Data centers are losing workloads to cloud computing. Where the workloads go, the money goes. By 2022, public cloud spending will reach nearly $500 billion, and the data center will be close to total obsolescence. 51% of IT leaders plan to close their physical data centers within two years. 

As enterprises shift their data, processes, and operations to the cloud, the need for a more advanced, cloud-native security becomes increasingly pronounced. And amidst this market shake-up, many once-dominant players and leaders in data center technology are under threat.
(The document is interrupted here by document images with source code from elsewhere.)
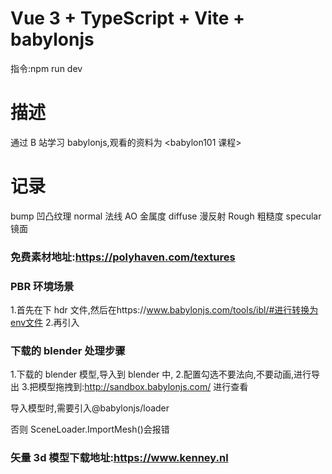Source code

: # Vue 3 + TypeScript + Vite + babylonjs

指令:npm run dev

# 描述

通过 B 站学习 babylonjs,观看的资料为 <babylon101 课程>

# 记录

bump 凹凸纹理
normal 法线
AO 金属度
diffuse 漫反射
Rough 粗糙度
specular 镜面

### 免费素材地址:https://polyhaven.com/textures

### PBR 环境场景

1.首先在下 hdr 文件,然后在https://www.babylonjs.com/tools/ibl/#进行转换为env文件 2.再引入

### 下载的 blender 处理步骤

1.下载的 blender 模型,导入到 blender 中, 2.配置勾选不要法向,不要动画,进行导出 3.把模型拖拽到:http://sandbox.babylonjs.com/ 进行查看

导入模型时,需要引入@babylonjs/loader

否则 SceneLoader.ImportMesh()会报错

### 矢量 3d 模型下载地址:https://www.kenney.nl
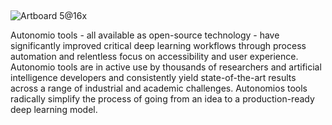 ## 

![Artboard 5@16x](https://user-images.githubusercontent.com/7943188/176994160-0ba06b37-a469-44a2-9ebf-81e31befaad6.png)

Autonomio tools - all available as open-source technology - have significantly improved critical deep learning workflows through process automation and relentless focus on accessibility and user experience. Autonomio tools are in active use by thousands of researchers and artificial intelligence developers and consistently yield state-of-the-art results across a range of industrial and academic challenges. Autonomios tools radically simplify the process of going from an idea to a production-ready deep learning model.
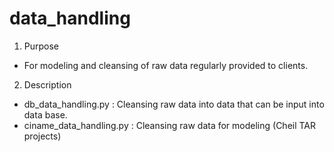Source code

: # data_handling
1. Purpose
- For modeling and cleansing of raw data regularly provided to clients.
2. Description
- db_data_handling.py : Cleansing raw data into data that can be input into data base.
- ciname_data_handling.py : Cleansing raw data for modeling (Cheil TAR projects)
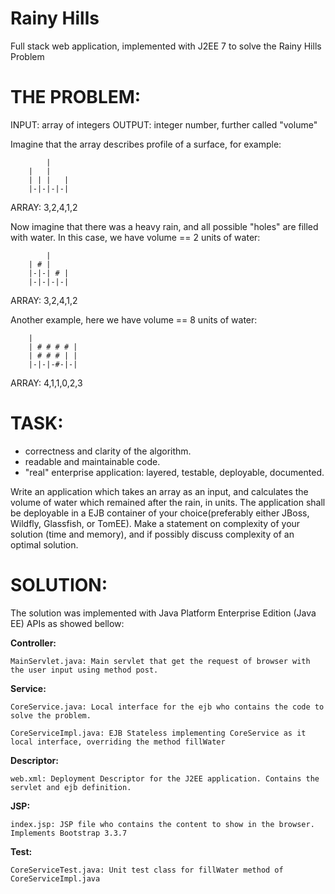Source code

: # Rainy Hills
Full stack web application, implemented with J2EE 7 to solve the Rainy Hills Problem

# THE PROBLEM:
INPUT: array of integers
OUTPUT: integer number, further called "volume"

Imagine that the array describes profile of a surface, for example:

            |
        |   |
        | | |   |
        |-|-|-|-|
ARRAY:  3,2,4,1,2

Now imagine that there was a heavy rain, and all possible "holes" are filled with water. In this case, we have volume == 2 units of water:

            |
        | # |
        |-|-| # |
        |-|-|-|-|
ARRAY:  3,2,4,1,2

Another example, here we have volume == 8 units of water:

        |    
        | # # # # |
        | # # # | |
        |-|-|-#-|-|
ARRAY:  4,1,1,0,2,3

# TASK:
* correctness and clarity of the algorithm.
* readable and maintainable code.
* "real" enterprise application: layered, testable, deployable, documented.

Write an application which takes an array as an input, and calculates the volume of water which remained after the rain, in units.
The application shall be deployable in a EJB container of your choice(preferably either JBoss, Wildfly, Glassfish, or TomEE).
Make a statement on complexity of your solution (time and memory), and if possibly discuss complexity of an optimal solution.

# SOLUTION:

The solution was implemented with Java Platform Enterprise Edition (Java EE) APIs as showed bellow:

**Controller:**

    MainServlet.java: Main servlet that get the request of browser with the user input using method post.

**Service:**                      

    CoreService.java: Local interface for the ejb who contains the code to solve the problem. 

    CoreServiceImpl.java: EJB Stateless implementing CoreService as it local interface, overriding the method fillWater 

**Descriptor:**

    web.xml: Deployment Descriptor for the J2EE application. Contains the servlet and ejb definition.

**JSP:** 

    index.jsp: JSP file who contains the content to show in the browser. Implements Bootstrap 3.3.7

**Test:**

    CoreServiceTest.java: Unit test class for fillWater method of CoreServiceImpl.java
Brands that offer legacy data center solutions are in danger of becoming irrelevant in today’s cloud-first market.

“Without major cloud-first offerings, many data center tech providers are bound to lose a substantial proportion of their customer base and fail to attract new generations of tech-aware consumers”. 

Attempts to “re-skin” data center offerings as cloud-first are also bound to fall short. Changes to the tech and the business model are required as multi-cloud becomes the norm.

A Shift in Cybersecurity Approach

With cloud computing becoming more prevalent, organizations have shifted network security focus to the cloud, where the perimeter is dynamic, connectivity is ubiquitous, and enterprises have a variety of app architectures. The network is the common ground for security – every app touches the network. 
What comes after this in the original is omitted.